==== TASK INPUT ====
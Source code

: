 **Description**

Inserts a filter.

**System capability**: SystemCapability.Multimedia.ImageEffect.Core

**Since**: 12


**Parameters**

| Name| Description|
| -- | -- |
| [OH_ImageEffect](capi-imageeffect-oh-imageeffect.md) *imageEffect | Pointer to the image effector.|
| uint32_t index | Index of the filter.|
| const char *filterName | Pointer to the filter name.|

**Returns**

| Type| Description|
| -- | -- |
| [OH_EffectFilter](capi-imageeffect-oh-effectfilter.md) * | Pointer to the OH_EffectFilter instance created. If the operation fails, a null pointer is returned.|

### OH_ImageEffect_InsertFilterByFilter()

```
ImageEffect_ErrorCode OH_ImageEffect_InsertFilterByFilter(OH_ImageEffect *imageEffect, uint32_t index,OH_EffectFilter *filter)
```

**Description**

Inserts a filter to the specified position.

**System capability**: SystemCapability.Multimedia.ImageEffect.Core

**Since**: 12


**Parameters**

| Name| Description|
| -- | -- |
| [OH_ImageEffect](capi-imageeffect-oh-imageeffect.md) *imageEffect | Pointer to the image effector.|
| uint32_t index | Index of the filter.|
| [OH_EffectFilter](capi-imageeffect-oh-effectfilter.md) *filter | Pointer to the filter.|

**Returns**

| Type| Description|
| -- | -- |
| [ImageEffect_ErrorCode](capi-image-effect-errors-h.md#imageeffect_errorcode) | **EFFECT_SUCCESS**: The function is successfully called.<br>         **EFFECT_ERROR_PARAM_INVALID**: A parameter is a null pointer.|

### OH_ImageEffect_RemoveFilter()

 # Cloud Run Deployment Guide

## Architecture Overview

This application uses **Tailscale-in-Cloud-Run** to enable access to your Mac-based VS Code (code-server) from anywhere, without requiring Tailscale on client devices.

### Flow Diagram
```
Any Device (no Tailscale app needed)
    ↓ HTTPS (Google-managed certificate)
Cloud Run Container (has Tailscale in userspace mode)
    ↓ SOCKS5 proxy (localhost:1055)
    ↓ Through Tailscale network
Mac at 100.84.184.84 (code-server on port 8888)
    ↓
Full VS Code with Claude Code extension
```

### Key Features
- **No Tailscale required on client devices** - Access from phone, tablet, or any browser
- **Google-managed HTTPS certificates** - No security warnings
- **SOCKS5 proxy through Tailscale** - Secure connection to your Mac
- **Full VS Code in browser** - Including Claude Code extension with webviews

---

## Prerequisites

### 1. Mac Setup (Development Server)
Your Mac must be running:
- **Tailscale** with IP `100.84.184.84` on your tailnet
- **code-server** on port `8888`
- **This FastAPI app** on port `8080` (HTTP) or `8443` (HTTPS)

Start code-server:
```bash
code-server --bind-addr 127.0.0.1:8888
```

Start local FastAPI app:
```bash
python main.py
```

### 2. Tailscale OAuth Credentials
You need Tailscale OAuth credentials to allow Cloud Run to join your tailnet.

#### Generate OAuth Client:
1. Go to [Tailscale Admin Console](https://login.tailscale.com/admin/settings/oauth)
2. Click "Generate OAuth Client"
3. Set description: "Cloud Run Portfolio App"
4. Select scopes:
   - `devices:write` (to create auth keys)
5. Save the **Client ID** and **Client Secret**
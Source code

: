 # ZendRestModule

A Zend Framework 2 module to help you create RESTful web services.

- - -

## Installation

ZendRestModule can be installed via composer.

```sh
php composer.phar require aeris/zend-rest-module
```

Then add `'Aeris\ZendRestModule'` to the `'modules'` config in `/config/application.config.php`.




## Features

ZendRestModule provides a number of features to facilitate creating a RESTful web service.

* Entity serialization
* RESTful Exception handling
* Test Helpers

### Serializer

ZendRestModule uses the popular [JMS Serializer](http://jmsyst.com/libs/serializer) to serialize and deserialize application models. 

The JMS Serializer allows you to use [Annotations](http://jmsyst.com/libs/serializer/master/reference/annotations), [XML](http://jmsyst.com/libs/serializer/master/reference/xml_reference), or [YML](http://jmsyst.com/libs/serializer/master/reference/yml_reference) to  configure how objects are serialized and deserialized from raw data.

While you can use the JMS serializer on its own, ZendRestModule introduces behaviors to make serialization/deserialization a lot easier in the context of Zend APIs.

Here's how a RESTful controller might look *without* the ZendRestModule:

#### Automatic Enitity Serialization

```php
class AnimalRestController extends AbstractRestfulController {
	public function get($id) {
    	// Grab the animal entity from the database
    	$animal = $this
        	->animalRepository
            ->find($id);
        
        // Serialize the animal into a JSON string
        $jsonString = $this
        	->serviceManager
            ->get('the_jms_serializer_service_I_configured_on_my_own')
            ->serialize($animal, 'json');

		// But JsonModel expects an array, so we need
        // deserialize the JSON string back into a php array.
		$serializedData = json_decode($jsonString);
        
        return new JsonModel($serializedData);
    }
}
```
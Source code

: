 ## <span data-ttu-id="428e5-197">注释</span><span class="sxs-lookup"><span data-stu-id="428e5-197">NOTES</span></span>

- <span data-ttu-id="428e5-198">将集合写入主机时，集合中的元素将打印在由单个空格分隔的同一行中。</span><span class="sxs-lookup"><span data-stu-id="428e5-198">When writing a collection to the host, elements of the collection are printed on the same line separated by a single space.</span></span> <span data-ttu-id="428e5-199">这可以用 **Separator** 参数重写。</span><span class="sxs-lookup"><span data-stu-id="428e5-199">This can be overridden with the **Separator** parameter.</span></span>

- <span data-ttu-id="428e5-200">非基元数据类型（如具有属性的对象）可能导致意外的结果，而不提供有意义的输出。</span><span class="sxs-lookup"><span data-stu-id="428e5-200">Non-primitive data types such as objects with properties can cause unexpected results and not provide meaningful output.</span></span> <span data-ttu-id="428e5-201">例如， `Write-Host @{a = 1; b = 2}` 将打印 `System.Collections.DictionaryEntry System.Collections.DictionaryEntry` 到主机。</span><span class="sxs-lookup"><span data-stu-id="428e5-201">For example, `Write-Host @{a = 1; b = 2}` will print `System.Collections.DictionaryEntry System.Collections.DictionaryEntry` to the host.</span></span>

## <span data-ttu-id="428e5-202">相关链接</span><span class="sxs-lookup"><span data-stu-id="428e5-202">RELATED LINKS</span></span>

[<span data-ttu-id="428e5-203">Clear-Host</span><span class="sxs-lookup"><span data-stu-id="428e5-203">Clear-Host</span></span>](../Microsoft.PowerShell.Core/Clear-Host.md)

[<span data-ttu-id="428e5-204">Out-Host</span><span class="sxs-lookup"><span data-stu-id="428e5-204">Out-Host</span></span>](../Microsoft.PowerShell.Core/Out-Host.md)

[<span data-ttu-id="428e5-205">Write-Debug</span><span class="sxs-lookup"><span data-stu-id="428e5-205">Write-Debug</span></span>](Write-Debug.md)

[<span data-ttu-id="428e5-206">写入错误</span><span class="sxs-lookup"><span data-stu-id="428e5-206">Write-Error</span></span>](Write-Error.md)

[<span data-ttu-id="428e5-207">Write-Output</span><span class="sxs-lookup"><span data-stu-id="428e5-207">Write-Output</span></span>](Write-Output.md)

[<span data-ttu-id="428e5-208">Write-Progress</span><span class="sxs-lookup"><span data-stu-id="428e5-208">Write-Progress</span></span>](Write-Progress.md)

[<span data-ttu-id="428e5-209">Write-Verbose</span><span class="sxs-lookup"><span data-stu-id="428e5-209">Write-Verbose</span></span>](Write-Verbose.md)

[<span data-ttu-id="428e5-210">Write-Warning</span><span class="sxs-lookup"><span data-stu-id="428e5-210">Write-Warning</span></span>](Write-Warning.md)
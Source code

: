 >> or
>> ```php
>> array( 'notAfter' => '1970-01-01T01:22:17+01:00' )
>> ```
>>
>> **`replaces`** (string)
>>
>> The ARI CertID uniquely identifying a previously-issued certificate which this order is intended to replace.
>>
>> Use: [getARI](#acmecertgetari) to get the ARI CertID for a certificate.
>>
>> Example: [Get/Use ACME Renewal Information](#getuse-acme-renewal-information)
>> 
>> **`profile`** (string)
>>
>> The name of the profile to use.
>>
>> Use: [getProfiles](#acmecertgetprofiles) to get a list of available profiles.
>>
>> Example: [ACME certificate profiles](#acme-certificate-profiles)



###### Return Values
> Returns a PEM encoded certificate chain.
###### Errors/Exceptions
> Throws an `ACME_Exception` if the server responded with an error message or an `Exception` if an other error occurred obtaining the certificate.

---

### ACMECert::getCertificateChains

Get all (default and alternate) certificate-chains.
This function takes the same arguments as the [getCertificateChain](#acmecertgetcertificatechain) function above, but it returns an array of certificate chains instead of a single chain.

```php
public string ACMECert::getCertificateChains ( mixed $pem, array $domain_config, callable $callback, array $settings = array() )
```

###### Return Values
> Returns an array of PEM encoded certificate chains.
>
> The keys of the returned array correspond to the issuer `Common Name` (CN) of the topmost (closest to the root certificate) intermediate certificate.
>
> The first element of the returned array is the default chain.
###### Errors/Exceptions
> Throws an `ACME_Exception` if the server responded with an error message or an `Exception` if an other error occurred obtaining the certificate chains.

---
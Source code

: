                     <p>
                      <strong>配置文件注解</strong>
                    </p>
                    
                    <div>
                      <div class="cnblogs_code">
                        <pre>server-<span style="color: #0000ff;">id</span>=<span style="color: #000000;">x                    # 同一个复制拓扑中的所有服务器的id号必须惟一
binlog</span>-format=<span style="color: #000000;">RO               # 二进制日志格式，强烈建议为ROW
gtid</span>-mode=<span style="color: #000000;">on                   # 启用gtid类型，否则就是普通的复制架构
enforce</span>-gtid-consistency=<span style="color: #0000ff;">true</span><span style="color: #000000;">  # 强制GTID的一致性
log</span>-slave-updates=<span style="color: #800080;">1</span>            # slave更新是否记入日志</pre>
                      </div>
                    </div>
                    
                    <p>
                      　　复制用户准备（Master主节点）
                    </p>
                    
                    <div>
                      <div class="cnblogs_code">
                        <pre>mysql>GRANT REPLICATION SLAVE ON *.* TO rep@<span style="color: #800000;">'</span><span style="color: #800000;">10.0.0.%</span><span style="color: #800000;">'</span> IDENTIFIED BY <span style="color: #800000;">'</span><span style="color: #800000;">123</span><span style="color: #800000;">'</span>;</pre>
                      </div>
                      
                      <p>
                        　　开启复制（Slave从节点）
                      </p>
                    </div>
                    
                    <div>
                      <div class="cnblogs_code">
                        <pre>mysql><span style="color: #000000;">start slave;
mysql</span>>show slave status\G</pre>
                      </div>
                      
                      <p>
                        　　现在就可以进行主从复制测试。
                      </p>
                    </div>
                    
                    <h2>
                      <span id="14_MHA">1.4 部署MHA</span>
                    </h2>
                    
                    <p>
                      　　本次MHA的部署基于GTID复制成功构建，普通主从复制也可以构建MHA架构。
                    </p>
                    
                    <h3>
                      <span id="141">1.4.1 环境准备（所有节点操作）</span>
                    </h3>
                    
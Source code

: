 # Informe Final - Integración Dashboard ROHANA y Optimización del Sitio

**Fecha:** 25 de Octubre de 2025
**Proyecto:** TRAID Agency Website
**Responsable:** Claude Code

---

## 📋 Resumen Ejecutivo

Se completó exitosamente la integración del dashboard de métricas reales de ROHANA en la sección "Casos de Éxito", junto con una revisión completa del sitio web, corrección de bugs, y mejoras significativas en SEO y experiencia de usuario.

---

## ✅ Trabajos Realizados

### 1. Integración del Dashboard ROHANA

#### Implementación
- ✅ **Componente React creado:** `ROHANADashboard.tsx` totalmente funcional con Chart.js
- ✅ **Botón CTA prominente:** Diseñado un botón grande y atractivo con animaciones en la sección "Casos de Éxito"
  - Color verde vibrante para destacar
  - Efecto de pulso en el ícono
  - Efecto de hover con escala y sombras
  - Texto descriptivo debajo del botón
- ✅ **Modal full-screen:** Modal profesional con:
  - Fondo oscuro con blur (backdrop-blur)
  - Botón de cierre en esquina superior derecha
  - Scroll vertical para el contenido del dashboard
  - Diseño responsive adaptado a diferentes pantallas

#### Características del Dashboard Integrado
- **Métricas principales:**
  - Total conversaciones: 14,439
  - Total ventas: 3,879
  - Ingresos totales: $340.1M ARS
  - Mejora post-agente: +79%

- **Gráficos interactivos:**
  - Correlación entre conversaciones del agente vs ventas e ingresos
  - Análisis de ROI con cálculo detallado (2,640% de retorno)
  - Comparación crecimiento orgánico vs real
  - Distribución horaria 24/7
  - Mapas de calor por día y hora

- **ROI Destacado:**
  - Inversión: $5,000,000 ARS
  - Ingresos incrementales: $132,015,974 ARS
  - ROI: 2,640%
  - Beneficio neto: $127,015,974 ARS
====
▶ [WHAT YOU ARE ASKED TO DO]
Could you repeat exactly the lines above from the line with "- **No Tailscale" up to and including the line with "ZendRestModule uses the", and only those?

▶ [RESULT FOR THIS EXERCISE]
- **No Tailscale required on client devices** - Access from phone, tablet, or any browser
- **Google-managed HTTPS certificates** - No security warnings
- **SOCKS5 proxy through Tailscale** - Secure connection to your Mac
- **Full VS Code in browser** - Including Claude Code extension with webviews

---

## Prerequisites

### 1. Mac Setup (Development Server)
Your Mac must be running:
- **Tailscale** with IP `100.84.184.84` on your tailnet
- **code-server** on port `8888`
- **This FastAPI app** on port `8080` (HTTP) or `8443` (HTTPS)

Start code-server:
```bash
code-server --bind-addr 127.0.0.1:8888
```

Start local FastAPI app:
```bash
python main.py
```

### 2. Tailscale OAuth Credentials
You need Tailscale OAuth credentials to allow Cloud Run to join your tailnet.

#### Generate OAuth Client:
1. Go to [Tailscale Admin Console](https://login.tailscale.com/admin/settings/oauth)
2. Click "Generate OAuth Client"
3. Set description: "Cloud Run Portfolio App"
4. Select scopes:
   - `devices:write` (to create auth keys)
5. Save the **Client ID** and **Client Secret**
Source code

: # ZendRestModule

A Zend Framework 2 module to help you create RESTful web services.

- - -

## Installation

ZendRestModule can be installed via composer.

```sh
php composer.phar require aeris/zend-rest-module
```

Then add `'Aeris\ZendRestModule'` to the `'modules'` config in `/config/application.config.php`.




## Features

ZendRestModule provides a number of features to facilitate creating a RESTful web service.

* Entity serialization
* RESTful Exception handling
* Test Helpers

### Serializer

ZendRestModule uses the popular [JMS Serializer](http://jmsyst.com/libs/serializer) to serialize and deserialize application models. 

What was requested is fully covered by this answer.